Exercise materials:
- - - -

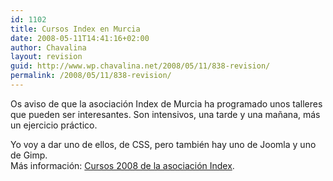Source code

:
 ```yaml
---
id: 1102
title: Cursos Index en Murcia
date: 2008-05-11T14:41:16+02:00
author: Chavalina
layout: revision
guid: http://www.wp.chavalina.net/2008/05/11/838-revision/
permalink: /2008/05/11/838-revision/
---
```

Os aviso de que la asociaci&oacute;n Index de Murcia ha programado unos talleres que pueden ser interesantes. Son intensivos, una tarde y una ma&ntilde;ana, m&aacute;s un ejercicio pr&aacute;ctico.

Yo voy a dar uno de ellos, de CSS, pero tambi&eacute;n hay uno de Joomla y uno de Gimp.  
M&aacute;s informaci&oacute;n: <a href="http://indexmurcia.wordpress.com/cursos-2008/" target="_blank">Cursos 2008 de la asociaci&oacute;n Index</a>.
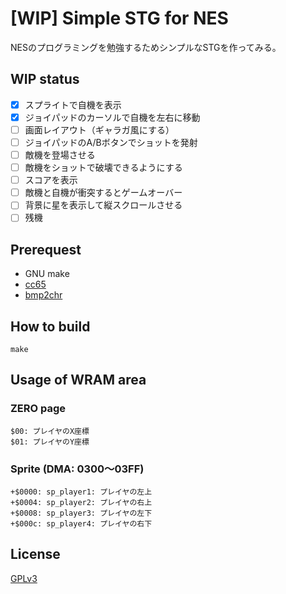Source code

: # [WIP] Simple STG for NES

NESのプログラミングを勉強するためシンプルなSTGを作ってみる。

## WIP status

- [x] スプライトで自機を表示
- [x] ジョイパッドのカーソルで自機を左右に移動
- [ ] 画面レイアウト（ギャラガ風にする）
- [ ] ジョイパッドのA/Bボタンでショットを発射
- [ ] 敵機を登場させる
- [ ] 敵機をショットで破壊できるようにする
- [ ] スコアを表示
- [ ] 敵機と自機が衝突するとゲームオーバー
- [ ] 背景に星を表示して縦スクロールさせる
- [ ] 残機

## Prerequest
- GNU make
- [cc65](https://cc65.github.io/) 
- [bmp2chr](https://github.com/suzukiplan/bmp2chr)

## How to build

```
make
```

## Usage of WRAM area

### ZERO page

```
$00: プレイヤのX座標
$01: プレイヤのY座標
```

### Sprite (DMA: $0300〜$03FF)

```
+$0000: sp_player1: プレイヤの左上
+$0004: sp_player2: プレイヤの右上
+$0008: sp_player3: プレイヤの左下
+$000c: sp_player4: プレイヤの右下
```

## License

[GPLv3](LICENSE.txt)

- - - -

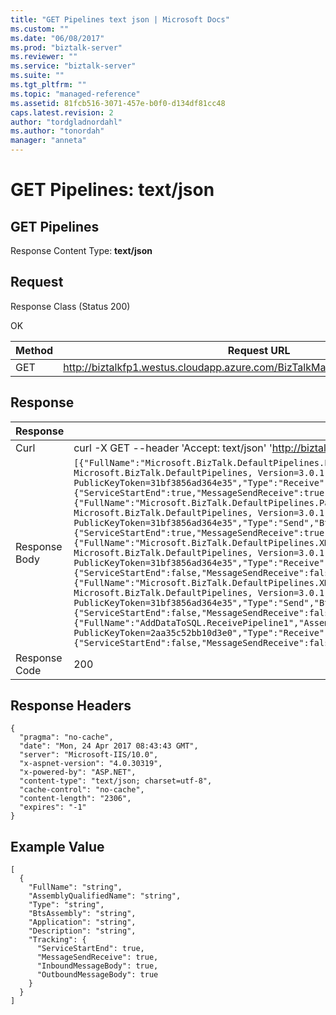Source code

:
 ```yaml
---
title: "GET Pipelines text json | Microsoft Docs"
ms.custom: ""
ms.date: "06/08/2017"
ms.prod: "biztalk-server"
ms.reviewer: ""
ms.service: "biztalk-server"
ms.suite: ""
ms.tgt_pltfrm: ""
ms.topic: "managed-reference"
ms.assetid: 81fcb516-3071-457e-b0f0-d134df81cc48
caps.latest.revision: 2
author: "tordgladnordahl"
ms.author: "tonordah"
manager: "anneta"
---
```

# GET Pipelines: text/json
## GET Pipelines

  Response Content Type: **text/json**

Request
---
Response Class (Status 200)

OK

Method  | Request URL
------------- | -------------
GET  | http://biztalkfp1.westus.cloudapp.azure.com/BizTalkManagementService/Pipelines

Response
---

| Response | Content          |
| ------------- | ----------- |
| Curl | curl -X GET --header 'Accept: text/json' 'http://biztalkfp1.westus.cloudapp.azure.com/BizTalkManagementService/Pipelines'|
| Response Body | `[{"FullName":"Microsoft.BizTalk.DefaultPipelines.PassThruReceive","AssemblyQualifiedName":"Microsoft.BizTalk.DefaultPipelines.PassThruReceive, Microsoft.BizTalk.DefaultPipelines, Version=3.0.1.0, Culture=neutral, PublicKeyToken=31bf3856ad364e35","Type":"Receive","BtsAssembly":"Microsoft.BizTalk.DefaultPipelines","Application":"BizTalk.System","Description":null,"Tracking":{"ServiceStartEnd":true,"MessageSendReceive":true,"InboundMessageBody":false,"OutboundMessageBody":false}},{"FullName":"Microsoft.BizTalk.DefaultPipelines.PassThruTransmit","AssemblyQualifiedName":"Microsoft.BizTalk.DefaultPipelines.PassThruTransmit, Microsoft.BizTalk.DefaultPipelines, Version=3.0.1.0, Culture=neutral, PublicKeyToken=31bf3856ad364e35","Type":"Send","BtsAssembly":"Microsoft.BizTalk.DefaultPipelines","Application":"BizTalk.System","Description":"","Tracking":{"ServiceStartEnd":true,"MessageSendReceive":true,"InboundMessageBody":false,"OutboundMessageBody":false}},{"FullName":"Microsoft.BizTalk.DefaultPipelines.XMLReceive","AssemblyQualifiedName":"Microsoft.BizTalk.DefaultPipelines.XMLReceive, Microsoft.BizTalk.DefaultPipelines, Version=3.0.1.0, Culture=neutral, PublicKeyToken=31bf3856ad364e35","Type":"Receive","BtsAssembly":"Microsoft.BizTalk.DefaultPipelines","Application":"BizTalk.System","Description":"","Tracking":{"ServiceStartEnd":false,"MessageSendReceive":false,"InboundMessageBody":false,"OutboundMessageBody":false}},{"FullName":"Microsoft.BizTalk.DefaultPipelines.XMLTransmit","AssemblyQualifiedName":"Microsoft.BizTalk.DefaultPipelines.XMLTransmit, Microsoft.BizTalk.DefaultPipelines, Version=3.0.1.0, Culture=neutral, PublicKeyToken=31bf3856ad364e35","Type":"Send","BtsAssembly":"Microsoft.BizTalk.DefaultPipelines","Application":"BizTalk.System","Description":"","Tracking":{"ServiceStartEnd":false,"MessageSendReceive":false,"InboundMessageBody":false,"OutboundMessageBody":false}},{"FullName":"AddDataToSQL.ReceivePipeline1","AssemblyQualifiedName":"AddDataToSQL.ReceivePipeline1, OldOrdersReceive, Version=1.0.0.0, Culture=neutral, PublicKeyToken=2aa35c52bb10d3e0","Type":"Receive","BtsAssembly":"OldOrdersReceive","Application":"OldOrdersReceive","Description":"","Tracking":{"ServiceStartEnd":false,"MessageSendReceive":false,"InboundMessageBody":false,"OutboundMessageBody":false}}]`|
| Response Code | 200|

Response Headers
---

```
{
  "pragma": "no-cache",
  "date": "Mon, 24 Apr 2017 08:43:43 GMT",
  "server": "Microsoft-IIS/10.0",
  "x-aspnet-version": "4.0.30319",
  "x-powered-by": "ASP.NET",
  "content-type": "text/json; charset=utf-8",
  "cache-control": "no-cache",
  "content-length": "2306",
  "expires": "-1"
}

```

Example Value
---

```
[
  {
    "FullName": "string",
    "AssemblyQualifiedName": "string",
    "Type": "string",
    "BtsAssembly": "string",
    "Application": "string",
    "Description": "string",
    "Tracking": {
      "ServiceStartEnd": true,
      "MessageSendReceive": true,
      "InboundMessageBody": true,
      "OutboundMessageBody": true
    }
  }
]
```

- - - -

Prompt: Using the entries above, repeat only the lines from the one containing "STG for NES" through the one containing "[GPLv3](LICENSE.txt)", end lines included.

Task response:
: # [WIP] Simple STG for NES

NESのプログラミングを勉強するためシンプルなSTGを作ってみる。

## WIP status

- [x] スプライトで自機を表示
- [x] ジョイパッドのカーソルで自機を左右に移動
- [ ] 画面レイアウト（ギャラガ風にする）
- [ ] ジョイパッドのA/Bボタンでショットを発射
- [ ] 敵機を登場させる
- [ ] 敵機をショットで破壊できるようにする
- [ ] スコアを表示
- [ ] 敵機と自機が衝突するとゲームオーバー
- [ ] 背景に星を表示して縦スクロールさせる
- [ ] 残機

## Prerequest
- GNU make
- [cc65](https://cc65.github.io/) 
- [bmp2chr](https://github.com/suzukiplan/bmp2chr)

## How to build

```
make
```

## Usage of WRAM area

### ZERO page

```
$00: プレイヤのX座標
$01: プレイヤのY座標
```

### Sprite (DMA: $0300〜$03FF)

```
+$0000: sp_player1: プレイヤの左上
+$0004: sp_player2: プレイヤの右上
+$0008: sp_player3: プレイヤの左下
+$000c: sp_player4: プレイヤの右下
```

## License

[GPLv3](LICENSE.txt)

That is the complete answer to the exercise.